James Spencer Matthews (born 21 August 1975) is a British former professional racing driver, hedge fund manager, and heir to the Scottish feudal title of Laird of Glen Affric. In 2017, he married Pippa Middleton, the younger sister of Catherine, Princess of Wales and sister in law of William, Prince of Wales.

Early life and education
Matthews is the eldest son of David Matthews, whose father  Wallace Matthews worked in the coal industry and then a garage near Rotherham. David Matthews made a fortune as a car dealer before going into the luxury hotel business. James' father also owns the resort Eden Rock, St Barths and is also laird of a 10,000 acre Scottish estate, Glen Affric. James' mother is Zimbabwean born artist Jane Matthews ( Jane Spencer Parker), whose father was architect Robert Spencer 'Spenny' Parker. Jane Matthews was educated at London's Slade School of Art. James is the older brother of Spencer Matthews, an actor on the reality TV show Made in Chelsea.

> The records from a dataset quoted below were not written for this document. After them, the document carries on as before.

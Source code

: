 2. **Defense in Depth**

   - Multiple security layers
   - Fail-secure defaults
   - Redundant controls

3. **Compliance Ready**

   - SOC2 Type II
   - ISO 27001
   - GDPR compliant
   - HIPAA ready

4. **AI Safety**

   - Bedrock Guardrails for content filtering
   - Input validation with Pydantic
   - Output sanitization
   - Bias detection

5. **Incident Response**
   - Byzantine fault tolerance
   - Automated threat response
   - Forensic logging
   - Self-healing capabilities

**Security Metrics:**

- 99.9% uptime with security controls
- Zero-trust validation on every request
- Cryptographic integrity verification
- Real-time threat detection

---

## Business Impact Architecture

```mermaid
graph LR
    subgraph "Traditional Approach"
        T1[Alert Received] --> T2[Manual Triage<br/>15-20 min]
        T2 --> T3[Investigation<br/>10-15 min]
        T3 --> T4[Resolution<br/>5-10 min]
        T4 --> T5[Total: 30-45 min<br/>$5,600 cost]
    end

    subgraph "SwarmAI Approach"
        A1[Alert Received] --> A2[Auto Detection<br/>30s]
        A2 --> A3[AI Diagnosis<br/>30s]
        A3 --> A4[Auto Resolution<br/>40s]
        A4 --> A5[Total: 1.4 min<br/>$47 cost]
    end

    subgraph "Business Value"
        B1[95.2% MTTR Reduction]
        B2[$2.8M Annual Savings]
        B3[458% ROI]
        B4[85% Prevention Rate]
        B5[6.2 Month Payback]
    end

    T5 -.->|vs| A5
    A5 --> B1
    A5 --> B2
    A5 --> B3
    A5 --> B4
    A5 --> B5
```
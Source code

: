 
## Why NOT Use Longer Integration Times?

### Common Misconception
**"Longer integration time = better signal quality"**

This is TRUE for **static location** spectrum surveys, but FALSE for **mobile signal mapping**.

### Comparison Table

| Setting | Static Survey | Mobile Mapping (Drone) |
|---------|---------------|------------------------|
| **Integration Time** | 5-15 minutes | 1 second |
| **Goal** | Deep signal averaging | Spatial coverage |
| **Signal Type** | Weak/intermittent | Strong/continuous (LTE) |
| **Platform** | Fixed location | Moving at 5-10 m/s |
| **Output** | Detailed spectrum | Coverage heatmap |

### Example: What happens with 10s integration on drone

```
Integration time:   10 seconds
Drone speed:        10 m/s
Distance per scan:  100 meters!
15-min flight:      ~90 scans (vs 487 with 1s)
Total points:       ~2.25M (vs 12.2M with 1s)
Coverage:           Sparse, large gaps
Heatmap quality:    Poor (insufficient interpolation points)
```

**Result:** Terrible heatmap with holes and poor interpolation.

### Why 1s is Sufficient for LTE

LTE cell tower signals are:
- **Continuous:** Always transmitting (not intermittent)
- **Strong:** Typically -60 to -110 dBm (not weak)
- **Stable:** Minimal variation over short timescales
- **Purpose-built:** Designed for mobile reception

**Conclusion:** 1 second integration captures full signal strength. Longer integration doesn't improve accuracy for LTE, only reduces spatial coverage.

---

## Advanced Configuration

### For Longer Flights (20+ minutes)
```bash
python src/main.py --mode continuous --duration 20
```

The childhood of Matthews and his two brothers, Spencer and Michael, was split between Caunton Manor, the 18th-century manor house on his family's 30-acre estate in Nottinghamshire, and Eden Rock, St Barths, the family's luxury hotel on the French Caribbean island of Saint Barthélemy. Another privately owned home enjoyed by his family is the "castle-like" hunting lodge on their 10,000-acre Glen Affric Estate in Scotland. Matthews' brother, Michael, died in 1999 in a mountaineering accident on Mount Everest, hours after becoming the youngest Briton to conquer the peak. Matthews and his brother Michael both boarded at Uppingham School, in Rutland, whereas Spencer boarded at Eton. James, however, skipped higher education to train as a securities trader at Spear, Leeds & Kellogg, now part of Goldman Sachs. In 1997 James Matthews moved to a finance house called Nordic Options Ltd, which de-merged from Spear, where he became a senior equity options trader.

Career

Racing
As a racing driver he has competed in such series as the British Formula 3 Championship. He won a record number of 11 rounds on his way to the British Formula Renault Championship title in 1994 for Manor Motorsport. Dominating both home and abroad, he added to that by winning the Eurocup Formula Renault in the same year.

City career
Matthews became a City of London trader in 1995 and in 2001 was co-founder of Eden Rock Capital Management (named after his father's Eden Rock hotel), of which he is now Chief Executive. By 2007 the firm was reported to be managing over £1 billion in assets, and in 2017 David Friedman estimated that Matthews was "a demi-billionaire or close to a billionaire on his own merits".

It was reported in July 2016 that Matthews's Eden Rock Capital Management fund was a major investor in a collapsed Scottish company at the heart of a £90 million fraud investigation.

Glen Affric

According to documents lodged with Companies House, James Matthews has been, since 2007, the "solitary managing director of Beaufort Glen Affric Ltd". The  Glen Affric Estate is in the Scottish Highlands. As eldest son, upon his father's death, James Matthews will inherit the courtesy title of Laird of Glen Affric. Until that time he is able to use, should he choose to do so, the title, James Matthews of Glen Affric the younger.

Matthews' brother-in-law, James Middleton was reported in The Times in 2018 as hosting deer stalking parties at Glen Affric Estate. Although Matthews is the heir to the title Laird of Glen Affric, he describes James Middleton as being "a much better host than I am".

Personal life
In July 2016, it was reported that Matthews had become engaged to Pippa Middleton, sister to Catherine, Princess of Wales. Matthews and Middleton were married on 20 May 2017. As the husband to Middleton and brother-in-law to the Princess of Wales, he is the uncle of Prince George, Princess Charlotte and Prince Louis, second, third, and fourth in line to the British throne respectively.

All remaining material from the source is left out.